Wednesday, August 08, 2018

Analysis of restart improvements in MySQL Cluster 7.6.7

To test restart times I am using the DBT2 test suite that
I developed based on DBT2 0.37 since 2006.

The following test setup is used:
DataMemory: 100 GByte (90 Gbyte in 7.5 and earlier)
IndexMemory: 10 GByte in 7.5 and earlier versions)
MinDiskWriteSpeed=20M (two times the default)
MaxDiskWriteSpeed=40M (two times the default)

I load the database using LOAD DATA FROM INFILE with
precreated CSV files that contains the data for one
warehouse and table. This means that there are 8 CSV
files per warehouse. I load 600 warehouses into NDB.
This means a database size of around 60 GByte with
around 280 million rows.

Next I run the DBT2 from 2 MySQL servers using 16 threads
each for two minutes. This creates a load of almost
100k TPM.

The next step is to restart one of the 2 data nodes and
measure the time it takes to restart the data node.

Obviously an even more realistic benchmark would be to
restart while running the benchmark, but the effect on
the restart analysis would not be substantial.

I tested using the latest GA versions from 7.4 and 7.5
and also both 7.6 GA versions (7.6.6 and 7.6.7).

First the results:
7.4.21: 31 minutes 29 seconds
7.5.11: 44 minutes 9 seconds
7.6.6:  18 minutes 2 seconds
7.6.7:  4 minutes 45 seconds

In order to understand better these numbers we will look
at the most important restart phases and analyse numbers

It takes about 3 seconds to stop a node and start it again.
This time is constant in all versions.

The next step is allocating memory and touching the memory.
Allocating memory doesn't actually commit the memory to RAM.
It only ensures that there is space in RAM or in swap file
allocated for the memory. So in order to commit the memory
to RAM, it is necessary to touch the memory (read or write
from it). The speed of this touching of memory is fairly
constant and depends on Linux version (slight speedup in
newer Linux versions). My measurements shows that this
touching of memory handles about 2.5-3.5 GByte of memory
per second. Thus the restart time is dependent on the
DataMemory size and other memory consuming parts of the
NDB data node.

NDB data nodes always allocate and commit all the memory
as part of the restart. It is even possible to lock the
memory to RAM through setting LockPagesInMemory to 1 in
the configuration.

This step takes 26 seconds for all versions.

A major step in the recovery is to recreate the database that
was in the data node at the time of the node stop.

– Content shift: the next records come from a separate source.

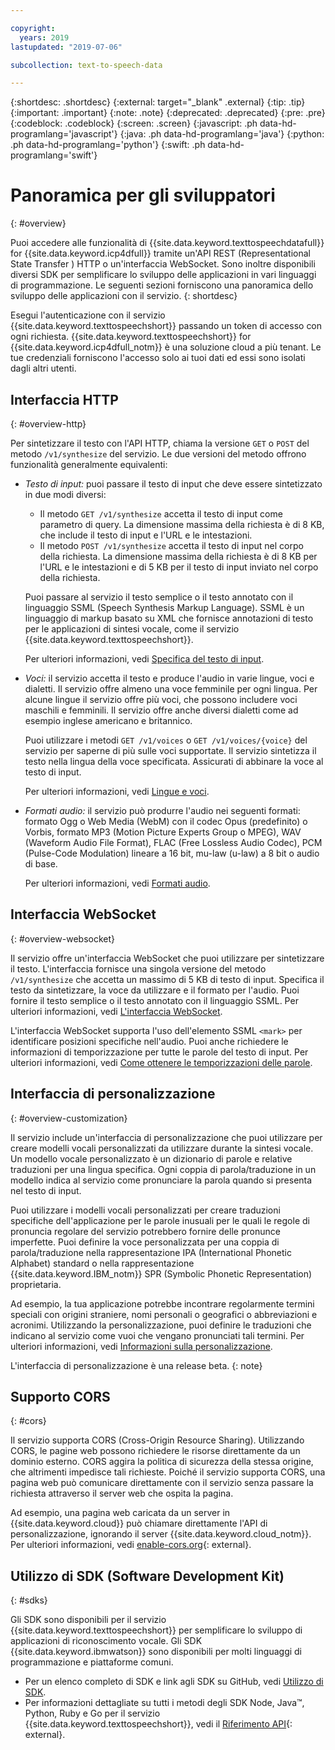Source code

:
 ```yaml
---

copyright:
  years: 2019
lastupdated: "2019-07-06"

subcollection: text-to-speech-data

---
```


{:shortdesc: .shortdesc}
{:external: target="_blank" .external}
{:tip: .tip}
{:important: .important}
{:note: .note}
{:deprecated: .deprecated}
{:pre: .pre}
{:codeblock: .codeblock}
{:screen: .screen}
{:javascript: .ph data-hd-programlang='javascript'}
{:java: .ph data-hd-programlang='java'}
{:python: .ph data-hd-programlang='python'}
{:swift: .ph data-hd-programlang='swift'}

# Panoramica per gli sviluppatori
{: #overview}

Puoi accedere alle funzionalità di {{site.data.keyword.texttospeechdatafull}} for {{site.data.keyword.icp4dfull}} tramite un'API REST (Representational State Transfer ) HTTP o un'interfaccia WebSocket. Sono inoltre disponibili diversi SDK per semplificare lo sviluppo delle applicazioni in vari linguaggi di programmazione. Le seguenti sezioni forniscono una panoramica dello sviluppo delle applicazioni con il servizio.
{: shortdesc}

Esegui l'autenticazione con il servizio {{site.data.keyword.texttospeechshort}} passando un token di accesso con ogni richiesta. {{site.data.keyword.texttospeechshort}} for {{site.data.keyword.icp4dfull_notm}} è una soluzione cloud a più tenant. Le tue credenziali forniscono l'accesso solo ai tuoi dati ed essi sono isolati dagli altri utenti.

## Interfaccia HTTP
{: #overview-http}

Per sintetizzare il testo con l'API HTTP, chiama la versione `GET` o `POST` del metodo `/v1/synthesize` del servizio. Le due versioni del metodo offrono funzionalità generalmente equivalenti:

-   *Testo di input:* puoi passare il testo di input che deve essere sintetizzato in due modi diversi:
    -   Il metodo `GET /v1/synthesize` accetta il testo di input come parametro di query. La dimensione massima della richiesta è di 8 KB, che include il testo di input e l'URL e le intestazioni.
    -   Il metodo `POST /v1/synthesize` accetta il testo di input nel corpo della richiesta. La dimensione massima della richiesta è di 8 KB per l'URL e le intestazioni e di 5 KB per il testo di input inviato nel corpo della richiesta.

    Puoi passare al servizio il testo semplice o il testo annotato con il linguaggio SSML (Speech Synthesis Markup Language). SSML è un linguaggio di markup basato su XML che fornisce annotazioni di testo per le applicazioni di sintesi vocale, come il servizio {{site.data.keyword.texttospeechshort}}.

    Per ulteriori informazioni, vedi [Specifica del testo di input](/docs/services/text-to-speech-data?topic=text-to-speech-data-usingHTTP#input).
-   *Voci:* il servizio accetta il testo e produce l'audio in varie lingue, voci e dialetti. Il servizio offre almeno una voce femminile per ogni lingua. Per alcune lingue il servizio offre più voci, che possono includere voci maschili e femminili. Il servizio offre anche diversi dialetti come ad esempio inglese americano e britannico.

    Puoi utilizzare i metodi `GET /v1/voices` o `GET /v1/voices/{voice}` del servizio per saperne di più sulle voci supportate. Il servizio sintetizza il testo nella lingua della voce specificata. Assicurati di abbinare la voce al testo di input.

    Per ulteriori informazioni, vedi [Lingue e voci](/docs/services/text-to-speech-data?topic=text-to-speech-data-voices).
-   *Formati audio:* il servizio può produrre l'audio nei seguenti formati: formato Ogg o Web Media (WebM) con il codec Opus (predefinito) o Vorbis, formato MP3 (Motion Picture Experts Group o MPEG), WAV (Waveform Audio File Format), FLAC (Free Lossless Audio Codec), PCM (Pulse-Code Modulation) lineare a 16 bit, mu-law (u-law) a 8 bit o audio di base.

    Per ulteriori informazioni, vedi [Formati audio](/docs/services/text-to-speech-data?topic=text-to-speech-data-audioFormats).

## Interfaccia WebSocket
{: #overview-websocket}

Il servizio offre un'interfaccia WebSocket che puoi utilizzare per sintetizzare il testo. L'interfaccia fornisce una singola versione del metodo `/v1/synthesize` che accetta un massimo di 5 KB di testo di input. Specifica il testo da sintetizzare, la voce da utilizzare e il formato per l'audio. Puoi fornire il testo semplice o il testo annotato con il linguaggio SSML. Per ulteriori informazioni, vedi [L'interfaccia WebSocket](/docs/services/text-to-speech-data?topic=text-to-speech-data-usingWebSocket).

L'interfaccia WebSocket supporta l'uso dell'elemento SSML `<mark>` per identificare posizioni specifiche nell'audio. Puoi anche richiedere le informazioni di temporizzazione per tutte le parole del testo di input. Per ulteriori informazioni, vedi [Come ottenere le temporizzazioni delle parole](/docs/services/text-to-speech-data?topic=text-to-speech-data-timing).

## Interfaccia di personalizzazione
{: #overview-customization}

Il servizio include un'interfaccia di personalizzazione che puoi utilizzare per creare modelli vocali personalizzati da utilizzare durante la sintesi vocale. Un modello vocale personalizzato è un dizionario di parole e relative traduzioni per una lingua specifica. Ogni coppia di parola/traduzione in un modello indica al servizio come pronunciare la parola quando si presenta nel testo di input.

Puoi utilizzare i modelli vocali personalizzati per creare traduzioni specifiche dell'applicazione per le parole inusuali per le quali le regole di pronuncia regolare del servizio potrebbero fornire delle pronunce imperfette. Puoi definire la voce personalizzata per una coppia di parola/traduzione nella rappresentazione IPA (International Phonetic Alphabet) standard o nella rappresentazione {{site.data.keyword.IBM_notm}} SPR (Symbolic Phonetic Representation) proprietaria.

Ad esempio, la tua applicazione potrebbe incontrare regolarmente termini speciali con origini straniere, nomi personali o geografici o abbreviazioni e acronimi. Utilizzando la personalizzazione, puoi definire le traduzioni che indicano al servizio come vuoi che vengano pronunciati tali termini. Per ulteriori informazioni, vedi [Informazioni sulla personalizzazione](/docs/services/text-to-speech-data?topic=text-to-speech-data-customIntro).

L'interfaccia di personalizzazione è una release beta.
{: note}

## Supporto CORS
{: #cors}

Il servizio supporta CORS (Cross-Origin Resource Sharing). Utilizzando CORS, le pagine web possono richiedere le risorse direttamente da un dominio esterno. CORS aggira la politica di sicurezza della stessa origine, che altrimenti impedisce tali richieste. Poiché il servizio supporta CORS, una pagina web può comunicare direttamente con il servizio senza passare la richiesta attraverso il server web che ospita la pagina.

Ad esempio, una pagina web caricata da un server in {{site.data.keyword.cloud}} può chiamare direttamente l'API di personalizzazione, ignorando il server {{site.data.keyword.cloud_notm}}. Per ulteriori informazioni, vedi [enable-cors.org](https://enable-cors.org/){: external}.

## Utilizzo di SDK (Software Development Kit)
{: #sdks}

Gli SDK sono disponibili per il servizio {{site.data.keyword.texttospeechshort}} per semplificare lo sviluppo di applicazioni di riconoscimento vocale. Gli SDK {{site.data.keyword.ibmwatson}} sono disponibili per molti linguaggi di programmazione e piattaforme comuni.

-   Per un elenco completo di SDK e link agli SDK su GitHub, vedi [Utilizzo di SDK](/docs/services/watson?topic=watson-using-sdks).
-   Per informazioni dettagliate su tutti i metodi degli SDK Node, Java&trade;, Python, Ruby e Go per il servizio {{site.data.keyword.texttospeechshort}}, vedi il [Riferimento API](https://{DomainName}/apidocs/text-to-speech-data){: external}.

This is
performed in 3 phases.

1) Restore data from a checkpoint
2) Execute REDO log
3) Rebuild ordered indexes

The time of all these phases are dependent on the version.
In 7.3 and earlier versions there was also a lot of time
spent waiting for the metadata lock when copying the
metadata to the starting node. This meant waiting for the
current checkpoint to complete (a checkpoint in 7.3 with
these settings and the database size takes about 20 minutes).

Thus 7.3 would add approximately 10 minutes to the restart times.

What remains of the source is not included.